## TASK PROMPT
Read each of the lines below and tally those with "standard"; the tally is the whole answer.

## DATASET EXTRACT
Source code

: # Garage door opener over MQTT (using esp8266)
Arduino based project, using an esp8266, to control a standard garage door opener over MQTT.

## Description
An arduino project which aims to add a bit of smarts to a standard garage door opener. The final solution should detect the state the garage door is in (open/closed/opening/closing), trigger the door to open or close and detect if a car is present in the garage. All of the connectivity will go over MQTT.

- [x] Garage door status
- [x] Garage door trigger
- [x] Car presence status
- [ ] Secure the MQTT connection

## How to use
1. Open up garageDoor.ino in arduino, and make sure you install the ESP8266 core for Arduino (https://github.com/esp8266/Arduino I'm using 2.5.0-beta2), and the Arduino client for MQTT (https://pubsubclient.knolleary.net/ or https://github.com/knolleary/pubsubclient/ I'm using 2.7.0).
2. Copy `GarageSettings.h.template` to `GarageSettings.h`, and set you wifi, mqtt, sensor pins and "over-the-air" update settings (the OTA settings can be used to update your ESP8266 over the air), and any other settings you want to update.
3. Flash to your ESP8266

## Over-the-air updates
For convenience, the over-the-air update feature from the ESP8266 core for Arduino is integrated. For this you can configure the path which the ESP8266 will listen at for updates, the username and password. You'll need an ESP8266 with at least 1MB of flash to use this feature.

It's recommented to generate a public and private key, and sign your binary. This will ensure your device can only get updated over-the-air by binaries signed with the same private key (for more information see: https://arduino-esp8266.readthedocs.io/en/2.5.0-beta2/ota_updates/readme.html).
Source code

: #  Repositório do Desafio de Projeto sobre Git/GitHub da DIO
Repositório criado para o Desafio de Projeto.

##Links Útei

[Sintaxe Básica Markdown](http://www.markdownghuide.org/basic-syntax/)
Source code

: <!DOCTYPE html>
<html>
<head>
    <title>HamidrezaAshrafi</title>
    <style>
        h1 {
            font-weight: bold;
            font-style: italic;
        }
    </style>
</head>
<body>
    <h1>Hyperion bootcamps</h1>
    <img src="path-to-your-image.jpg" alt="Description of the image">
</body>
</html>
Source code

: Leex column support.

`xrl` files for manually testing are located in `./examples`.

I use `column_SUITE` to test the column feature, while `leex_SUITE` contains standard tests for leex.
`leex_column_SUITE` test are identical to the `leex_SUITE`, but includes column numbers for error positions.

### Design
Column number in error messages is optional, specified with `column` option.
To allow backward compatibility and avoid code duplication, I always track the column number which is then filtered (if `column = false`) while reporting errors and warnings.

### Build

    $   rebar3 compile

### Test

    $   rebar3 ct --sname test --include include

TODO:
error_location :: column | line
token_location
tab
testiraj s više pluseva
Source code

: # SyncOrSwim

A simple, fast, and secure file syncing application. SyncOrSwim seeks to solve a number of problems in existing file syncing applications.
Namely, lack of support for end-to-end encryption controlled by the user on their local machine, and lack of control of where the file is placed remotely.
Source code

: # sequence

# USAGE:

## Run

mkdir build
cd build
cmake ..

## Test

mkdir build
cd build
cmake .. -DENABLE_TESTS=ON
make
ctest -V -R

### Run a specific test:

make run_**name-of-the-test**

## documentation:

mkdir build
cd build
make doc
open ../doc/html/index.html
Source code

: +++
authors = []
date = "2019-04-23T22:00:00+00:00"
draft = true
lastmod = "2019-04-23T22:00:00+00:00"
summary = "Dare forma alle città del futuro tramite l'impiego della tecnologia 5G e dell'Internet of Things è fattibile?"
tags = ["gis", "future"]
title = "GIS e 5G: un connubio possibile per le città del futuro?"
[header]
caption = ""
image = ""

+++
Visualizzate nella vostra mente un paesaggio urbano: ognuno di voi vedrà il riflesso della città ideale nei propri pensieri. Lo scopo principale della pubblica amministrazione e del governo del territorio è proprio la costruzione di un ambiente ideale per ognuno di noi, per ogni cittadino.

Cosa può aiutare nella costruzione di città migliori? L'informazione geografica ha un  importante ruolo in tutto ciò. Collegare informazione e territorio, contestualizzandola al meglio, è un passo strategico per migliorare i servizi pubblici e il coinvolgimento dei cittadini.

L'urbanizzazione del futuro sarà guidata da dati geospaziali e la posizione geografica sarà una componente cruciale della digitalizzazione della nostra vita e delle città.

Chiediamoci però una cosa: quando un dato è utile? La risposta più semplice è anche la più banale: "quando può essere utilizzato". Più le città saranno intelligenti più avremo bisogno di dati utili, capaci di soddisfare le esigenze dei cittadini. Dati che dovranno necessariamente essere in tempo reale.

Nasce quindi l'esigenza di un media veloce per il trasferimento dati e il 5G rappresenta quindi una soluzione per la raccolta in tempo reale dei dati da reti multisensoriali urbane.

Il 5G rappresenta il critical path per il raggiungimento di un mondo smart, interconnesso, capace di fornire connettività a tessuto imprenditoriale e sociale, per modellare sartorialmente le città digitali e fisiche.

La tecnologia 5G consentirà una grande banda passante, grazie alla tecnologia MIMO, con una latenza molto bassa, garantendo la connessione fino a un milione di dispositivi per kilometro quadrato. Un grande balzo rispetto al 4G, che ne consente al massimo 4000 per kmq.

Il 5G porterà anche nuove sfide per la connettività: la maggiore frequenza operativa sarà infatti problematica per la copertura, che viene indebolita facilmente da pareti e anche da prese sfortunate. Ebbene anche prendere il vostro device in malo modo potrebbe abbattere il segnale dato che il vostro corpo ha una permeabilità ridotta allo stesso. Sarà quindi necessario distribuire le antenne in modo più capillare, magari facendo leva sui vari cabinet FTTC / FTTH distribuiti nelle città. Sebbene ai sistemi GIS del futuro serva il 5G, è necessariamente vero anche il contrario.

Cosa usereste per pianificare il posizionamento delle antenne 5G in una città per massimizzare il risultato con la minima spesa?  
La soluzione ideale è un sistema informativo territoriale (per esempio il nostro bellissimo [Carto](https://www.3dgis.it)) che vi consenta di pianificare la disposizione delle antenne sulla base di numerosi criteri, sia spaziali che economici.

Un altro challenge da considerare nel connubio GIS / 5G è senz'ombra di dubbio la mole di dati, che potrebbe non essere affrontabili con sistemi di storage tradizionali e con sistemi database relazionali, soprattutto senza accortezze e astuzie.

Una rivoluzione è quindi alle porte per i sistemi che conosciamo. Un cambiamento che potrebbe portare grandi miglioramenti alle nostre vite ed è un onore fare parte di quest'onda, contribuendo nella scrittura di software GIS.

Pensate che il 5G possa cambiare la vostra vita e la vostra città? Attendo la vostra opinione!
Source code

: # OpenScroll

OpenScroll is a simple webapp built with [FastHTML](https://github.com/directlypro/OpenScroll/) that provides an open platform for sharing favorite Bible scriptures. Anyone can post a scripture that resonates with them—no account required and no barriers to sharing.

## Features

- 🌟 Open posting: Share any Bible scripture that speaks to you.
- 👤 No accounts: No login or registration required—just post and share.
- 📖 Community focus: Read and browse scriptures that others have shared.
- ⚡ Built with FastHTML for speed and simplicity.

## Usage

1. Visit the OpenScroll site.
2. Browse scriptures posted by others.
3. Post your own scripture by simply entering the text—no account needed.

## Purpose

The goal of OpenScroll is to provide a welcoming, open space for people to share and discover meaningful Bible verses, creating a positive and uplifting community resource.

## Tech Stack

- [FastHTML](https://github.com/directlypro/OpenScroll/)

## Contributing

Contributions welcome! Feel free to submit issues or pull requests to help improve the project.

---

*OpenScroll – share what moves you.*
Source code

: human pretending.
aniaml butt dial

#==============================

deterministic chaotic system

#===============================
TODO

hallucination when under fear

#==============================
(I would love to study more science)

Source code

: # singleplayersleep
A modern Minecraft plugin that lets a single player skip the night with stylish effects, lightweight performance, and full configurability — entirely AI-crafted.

## ANSWER SECTION
3